I've smoked quite a few of them.
I treat them just like brisket.
Cook them to probe tender, then slice or pull.

This is what I was planning on doing. but when I cook a pork shoulder or a brisket to probe tender it's usually around 205 degrees. When I googled smoked chuck roast most people are saying either pull it at 160 or 180 so I got confused because it wouldn't be probe tender at those temperatures I don't think
 
A chuck roast at 160 - 180 likely will be tougher than the sole of your shoe. In my experience, a chuck roast is the hardest cut of beef to get right. It doesn't probe tender until it's 205 F or more, and at that point it is dried out. I quit trying and just stick to brisket now. Brisket is easier, and cheaper too. Save the chuck for pot roast.
 
A chuck roast at 160 - 180 likely will be tougher than the sole of your shoe. In my experience, a chuck roast is the hardest cut of beef to get right. It doesn't probe tender until it's 205 F or more, and at that point it is dried out. I quit trying and just stick to brisket now. Brisket is easier, and cheaper too. Save the chuck for pot roast.

Thanks for the advice but too late.
Lunch is be already scheduled tomorrow. If I wrapped at 160 until probe tender wouldn't it be juicy from being in the foil
 
This is what I was planning on doing. but when I cook a pork shoulder or a brisket to probe tender it's usually around 205 degrees.
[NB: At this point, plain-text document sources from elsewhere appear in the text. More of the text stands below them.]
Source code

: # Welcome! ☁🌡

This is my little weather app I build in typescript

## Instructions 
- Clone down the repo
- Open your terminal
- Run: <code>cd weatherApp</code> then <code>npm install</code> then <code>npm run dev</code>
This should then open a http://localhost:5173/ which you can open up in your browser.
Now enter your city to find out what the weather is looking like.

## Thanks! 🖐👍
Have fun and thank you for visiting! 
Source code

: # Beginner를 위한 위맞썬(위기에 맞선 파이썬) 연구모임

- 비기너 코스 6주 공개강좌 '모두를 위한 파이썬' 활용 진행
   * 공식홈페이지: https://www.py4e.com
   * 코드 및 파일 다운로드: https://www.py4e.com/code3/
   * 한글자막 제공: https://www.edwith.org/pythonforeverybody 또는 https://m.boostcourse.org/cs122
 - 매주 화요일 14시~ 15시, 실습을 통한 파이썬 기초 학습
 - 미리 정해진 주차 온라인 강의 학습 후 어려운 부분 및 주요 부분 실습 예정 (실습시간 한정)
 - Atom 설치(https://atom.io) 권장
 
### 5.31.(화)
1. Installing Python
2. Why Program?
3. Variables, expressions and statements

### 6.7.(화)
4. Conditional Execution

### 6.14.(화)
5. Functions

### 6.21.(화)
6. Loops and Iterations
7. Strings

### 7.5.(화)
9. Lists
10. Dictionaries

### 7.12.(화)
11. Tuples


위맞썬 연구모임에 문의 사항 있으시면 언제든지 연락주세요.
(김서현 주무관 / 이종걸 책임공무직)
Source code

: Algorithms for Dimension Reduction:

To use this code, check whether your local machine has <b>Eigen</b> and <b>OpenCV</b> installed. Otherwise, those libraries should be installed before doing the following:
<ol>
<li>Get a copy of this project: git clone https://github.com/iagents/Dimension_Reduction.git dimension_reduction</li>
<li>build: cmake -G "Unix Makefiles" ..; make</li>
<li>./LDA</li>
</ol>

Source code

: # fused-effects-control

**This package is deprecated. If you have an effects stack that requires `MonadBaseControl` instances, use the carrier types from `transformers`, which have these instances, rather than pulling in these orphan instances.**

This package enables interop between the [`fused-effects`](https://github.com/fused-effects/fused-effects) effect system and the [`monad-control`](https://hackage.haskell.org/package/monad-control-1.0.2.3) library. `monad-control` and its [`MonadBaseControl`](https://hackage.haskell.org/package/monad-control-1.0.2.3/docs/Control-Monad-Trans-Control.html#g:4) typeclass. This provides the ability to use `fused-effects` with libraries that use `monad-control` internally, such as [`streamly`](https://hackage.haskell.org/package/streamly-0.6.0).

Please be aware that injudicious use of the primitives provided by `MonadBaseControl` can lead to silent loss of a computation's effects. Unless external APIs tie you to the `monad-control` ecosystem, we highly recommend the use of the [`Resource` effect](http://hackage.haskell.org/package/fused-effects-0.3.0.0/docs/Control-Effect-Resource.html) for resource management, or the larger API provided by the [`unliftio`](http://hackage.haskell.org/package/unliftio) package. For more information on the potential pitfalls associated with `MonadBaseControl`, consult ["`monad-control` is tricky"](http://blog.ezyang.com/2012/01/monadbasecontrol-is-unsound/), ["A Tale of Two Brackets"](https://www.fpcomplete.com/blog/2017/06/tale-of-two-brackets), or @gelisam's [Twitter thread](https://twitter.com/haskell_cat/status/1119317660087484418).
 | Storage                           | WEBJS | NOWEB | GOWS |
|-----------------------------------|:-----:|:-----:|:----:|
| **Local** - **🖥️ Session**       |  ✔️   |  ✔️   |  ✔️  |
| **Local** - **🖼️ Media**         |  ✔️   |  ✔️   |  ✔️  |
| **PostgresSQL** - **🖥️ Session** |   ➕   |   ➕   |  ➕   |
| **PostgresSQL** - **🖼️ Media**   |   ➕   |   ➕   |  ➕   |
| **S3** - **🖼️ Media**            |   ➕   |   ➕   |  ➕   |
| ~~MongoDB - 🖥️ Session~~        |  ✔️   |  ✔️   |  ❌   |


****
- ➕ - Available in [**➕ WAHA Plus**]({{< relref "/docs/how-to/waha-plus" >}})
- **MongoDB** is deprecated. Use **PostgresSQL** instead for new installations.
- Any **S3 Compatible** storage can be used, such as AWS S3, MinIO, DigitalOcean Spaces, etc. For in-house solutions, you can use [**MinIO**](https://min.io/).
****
When I googled smoked chuck roast most people are saying either pull it at 160 or 180 so I got confused because it wouldn't be probe tender at those temperatures I don't think

Doing a general Google search can be problematic. I always search this site if I have a question and then branch out if I can't find my answer here. It is rare that I don't find it here though.
 
I want to slice it like brisket. But brisket you usually cook two around 205 and its fall apart tender. If I cook a chuck to 160 and slice it won't it be tough? I just want to be able to slice it and have the slice fold over your finger like a well-done brisket and I didn't think 160 or 180 would accomplish that? I did some chuck roast a few weeks ago and the flavor was awesome but they were rather tough.



If you get to 205° you’re not slicing it. It will be confetti because of the way the grain runs - top to bottom of the roast rather than side to side. I’d just smoke it and pull into chunks. See pic below.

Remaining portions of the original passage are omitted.